GOAL OF THE EXERCISE
Look for the word "intl" in the entries and copy each line where it appears.

··· DATASET ENTRIES ···

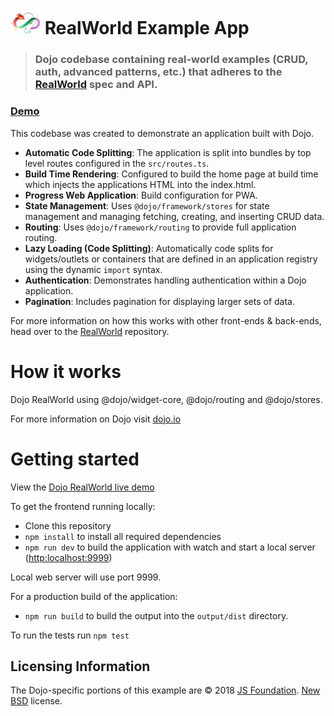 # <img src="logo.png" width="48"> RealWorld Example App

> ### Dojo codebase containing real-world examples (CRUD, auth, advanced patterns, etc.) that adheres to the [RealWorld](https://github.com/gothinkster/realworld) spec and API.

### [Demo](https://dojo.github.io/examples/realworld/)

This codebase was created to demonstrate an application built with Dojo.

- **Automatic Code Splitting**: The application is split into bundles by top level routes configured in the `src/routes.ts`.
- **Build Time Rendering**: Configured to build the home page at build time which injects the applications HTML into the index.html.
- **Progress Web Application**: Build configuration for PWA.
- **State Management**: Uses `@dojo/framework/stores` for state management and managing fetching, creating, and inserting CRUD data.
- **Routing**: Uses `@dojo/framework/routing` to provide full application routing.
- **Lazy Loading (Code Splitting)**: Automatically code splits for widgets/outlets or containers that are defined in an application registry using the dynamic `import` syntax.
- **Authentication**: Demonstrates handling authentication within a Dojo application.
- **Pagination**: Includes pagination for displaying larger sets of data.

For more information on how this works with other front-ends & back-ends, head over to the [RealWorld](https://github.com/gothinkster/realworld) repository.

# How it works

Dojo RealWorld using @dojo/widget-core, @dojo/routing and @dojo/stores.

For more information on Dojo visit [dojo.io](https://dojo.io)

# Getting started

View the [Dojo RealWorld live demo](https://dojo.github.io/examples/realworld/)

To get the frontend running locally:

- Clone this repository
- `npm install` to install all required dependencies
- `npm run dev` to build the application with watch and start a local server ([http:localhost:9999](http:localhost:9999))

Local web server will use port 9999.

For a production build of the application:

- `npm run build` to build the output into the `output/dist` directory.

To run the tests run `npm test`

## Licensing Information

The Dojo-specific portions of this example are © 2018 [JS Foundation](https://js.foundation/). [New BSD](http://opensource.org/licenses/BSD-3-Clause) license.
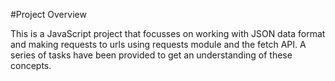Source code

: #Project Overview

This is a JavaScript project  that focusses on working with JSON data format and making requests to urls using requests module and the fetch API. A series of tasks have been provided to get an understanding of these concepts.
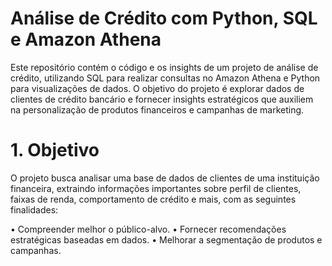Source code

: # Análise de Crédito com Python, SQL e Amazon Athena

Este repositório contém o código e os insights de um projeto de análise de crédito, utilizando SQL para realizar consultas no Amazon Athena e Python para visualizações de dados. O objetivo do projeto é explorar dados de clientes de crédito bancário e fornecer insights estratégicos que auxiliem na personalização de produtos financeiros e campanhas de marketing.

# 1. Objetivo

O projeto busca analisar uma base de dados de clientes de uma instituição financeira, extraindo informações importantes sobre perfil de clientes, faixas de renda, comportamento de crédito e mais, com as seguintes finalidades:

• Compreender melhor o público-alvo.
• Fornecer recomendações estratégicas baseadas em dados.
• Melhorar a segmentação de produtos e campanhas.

···
··· DATASET ENTRIES ···

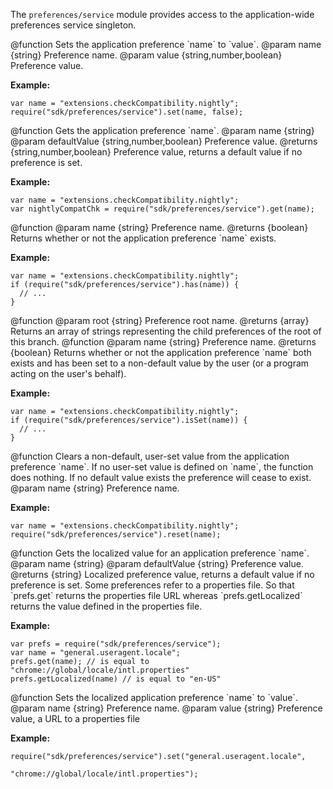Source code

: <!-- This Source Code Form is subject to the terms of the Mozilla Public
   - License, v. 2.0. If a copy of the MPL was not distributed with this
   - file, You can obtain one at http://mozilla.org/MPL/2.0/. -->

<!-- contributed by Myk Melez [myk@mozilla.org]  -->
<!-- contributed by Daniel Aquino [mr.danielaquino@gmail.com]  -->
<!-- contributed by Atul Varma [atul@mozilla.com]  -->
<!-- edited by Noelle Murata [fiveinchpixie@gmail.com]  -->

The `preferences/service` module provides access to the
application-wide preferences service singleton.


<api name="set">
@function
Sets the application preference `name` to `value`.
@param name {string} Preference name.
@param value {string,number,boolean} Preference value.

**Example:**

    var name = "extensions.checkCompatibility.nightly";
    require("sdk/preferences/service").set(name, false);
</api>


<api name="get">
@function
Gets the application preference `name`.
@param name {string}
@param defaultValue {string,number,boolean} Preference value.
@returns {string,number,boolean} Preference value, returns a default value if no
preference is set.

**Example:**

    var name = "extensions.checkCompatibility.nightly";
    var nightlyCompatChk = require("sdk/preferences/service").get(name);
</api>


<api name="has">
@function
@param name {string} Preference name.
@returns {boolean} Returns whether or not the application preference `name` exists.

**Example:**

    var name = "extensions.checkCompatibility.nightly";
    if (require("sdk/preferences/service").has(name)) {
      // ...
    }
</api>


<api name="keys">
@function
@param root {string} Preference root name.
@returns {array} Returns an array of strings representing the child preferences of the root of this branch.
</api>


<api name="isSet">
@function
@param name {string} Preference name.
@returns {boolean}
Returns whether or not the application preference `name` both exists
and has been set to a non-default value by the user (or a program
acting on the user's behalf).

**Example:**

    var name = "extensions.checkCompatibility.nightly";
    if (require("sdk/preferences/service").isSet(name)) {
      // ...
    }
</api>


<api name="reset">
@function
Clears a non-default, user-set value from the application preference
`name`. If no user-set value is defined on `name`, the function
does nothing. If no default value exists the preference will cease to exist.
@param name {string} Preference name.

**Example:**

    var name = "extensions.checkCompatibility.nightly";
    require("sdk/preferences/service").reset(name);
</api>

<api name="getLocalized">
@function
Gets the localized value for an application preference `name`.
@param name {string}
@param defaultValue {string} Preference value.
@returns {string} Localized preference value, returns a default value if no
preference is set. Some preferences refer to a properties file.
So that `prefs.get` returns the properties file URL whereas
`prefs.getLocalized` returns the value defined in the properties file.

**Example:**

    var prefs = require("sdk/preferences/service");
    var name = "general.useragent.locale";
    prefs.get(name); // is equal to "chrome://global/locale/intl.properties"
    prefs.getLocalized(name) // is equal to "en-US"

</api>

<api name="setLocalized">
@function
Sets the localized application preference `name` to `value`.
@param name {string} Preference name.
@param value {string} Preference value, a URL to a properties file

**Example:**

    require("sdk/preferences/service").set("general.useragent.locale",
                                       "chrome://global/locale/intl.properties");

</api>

···

YOUR RESPONSE
    prefs.get(name); // is equal to "chrome://global/locale/intl.properties"
                                       "chrome://global/locale/intl.properties");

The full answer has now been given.